§ **EXERCISE DIRECTIONS**
Count the lines below containing "Salvation"; state the number only.

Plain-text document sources

:::

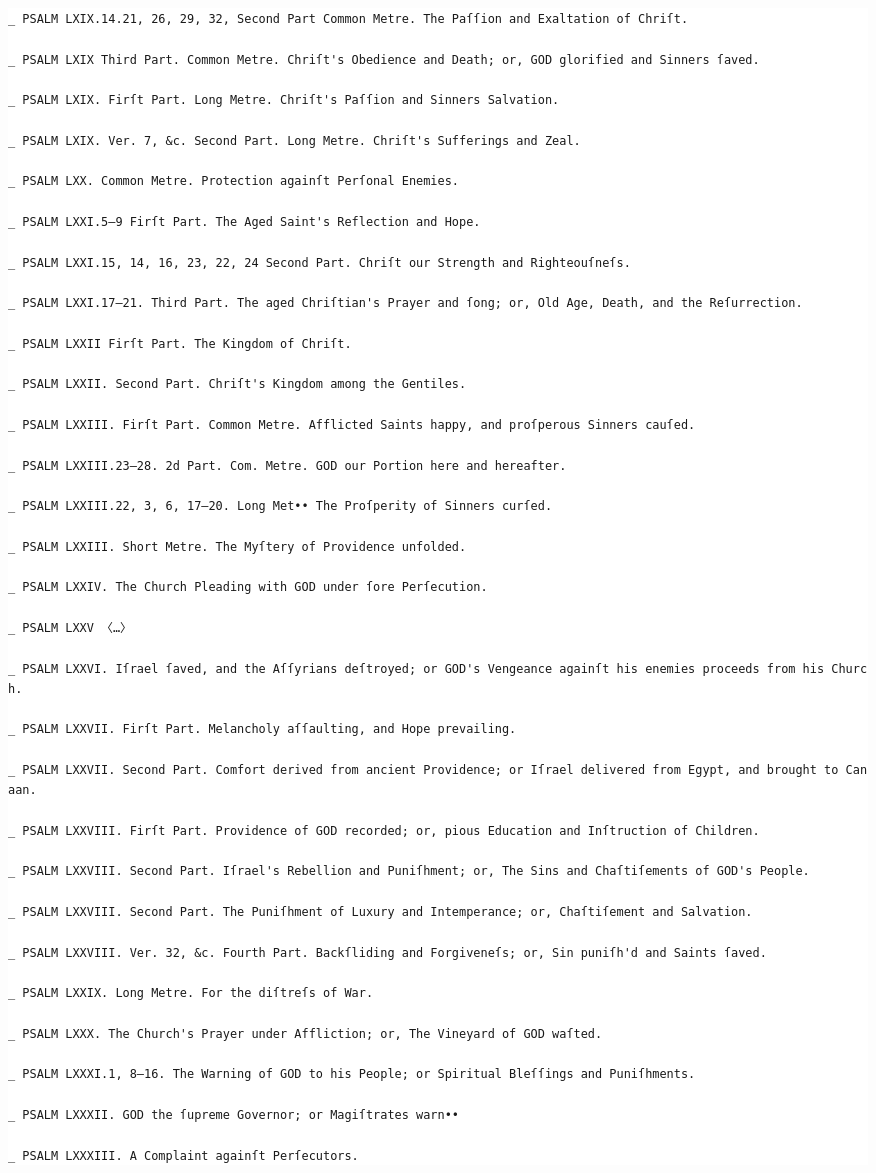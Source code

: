     _ PSALM LXIX.14.21, 26, 29, 32, Second Part Common Metre. The Paſſion and Exaltation of Chriſt.

    _ PSALM LXIX Third Part. Common Metre. Chriſt's Obedience and Death; or, GOD glorified and Sinners ſaved.

    _ PSALM LXIX. Firſt Part. Long Metre. Chriſt's Paſſion and Sinners Salvation.

    _ PSALM LXIX. Ver. 7, &c. Second Part. Long Metre. Chriſt's Sufferings and Zeal.

    _ PSALM LXX. Common Metre. Protection againſt Perſonal Enemies.

    _ PSALM LXXI.5—9 Firſt Part. The Aged Saint's Reflection and Hope.

    _ PSALM LXXI.15, 14, 16, 23, 22, 24 Second Part. Chriſt our Strength and Righteouſneſs.

    _ PSALM LXXI.17—21. Third Part. The aged Chriſtian's Prayer and ſong; or, Old Age, Death, and the Reſurrection.

    _ PSALM LXXII Firſt Part. The Kingdom of Chriſt.

    _ PSALM LXXII. Second Part. Chriſt's Kingdom among the Gentiles.

    _ PSALM LXXIII. Firſt Part. Common Metre. Afflicted Saints happy, and proſperous Sinners cauſed.

    _ PSALM LXXIII.23—28. 2d Part. Com. Metre. GOD our Portion here and hereafter.

    _ PSALM LXXIII.22, 3, 6, 17—20. Long Met•• The Proſperity of Sinners curſed.

    _ PSALM LXXIII. Short Metre. The Myſtery of Providence unfolded.

    _ PSALM LXXIV. The Church Pleading with GOD under ſore Perſecution.

    _ PSALM LXXV 〈…〉

    _ PSALM LXXVI. Iſrael ſaved, and the Aſſyrians deſtroyed; or GOD's Vengeance againſt his enemies proceeds from his Church.

    _ PSALM LXXVII. Firſt Part. Melancholy aſſaulting, and Hope prevailing.

    _ PSALM LXXVII. Second Part. Comfort derived from ancient Providence; or Iſrael delivered from Egypt, and brought to Canaan.

    _ PSALM LXXVIII. Firſt Part. Providence of GOD recorded; or, pious Education and Inſtruction of Children.

    _ PSALM LXXVIII. Second Part. Iſrael's Rebellion and Puniſhment; or, The Sins and Chaſtiſements of GOD's People.

    _ PSALM LXXVIII. Second Part. The Puniſhment of Luxury and Intemperance; or, Chaſtiſement and Salvation.

    _ PSALM LXXVIII. Ver. 32, &c. Fourth Part. Backſliding and Forgiveneſs; or, Sin puniſh'd and Saints ſaved.

    _ PSALM LXXIX. Long Metre. For the diſtreſs of War.

    _ PSALM LXXX. The Church's Prayer under Affliction; or, The Vineyard of GOD waſted.

    _ PSALM LXXXI.1, 8—16. The Warning of GOD to his People; or Spiritual Bleſſings and Puniſhments.

    _ PSALM LXXXII. GOD the ſupreme Governor; or Magiſtrates warn••

    _ PSALM LXXXIII. A Complaint againſt Perſecutors.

:::

§ **WRITTEN SOLUTION**
2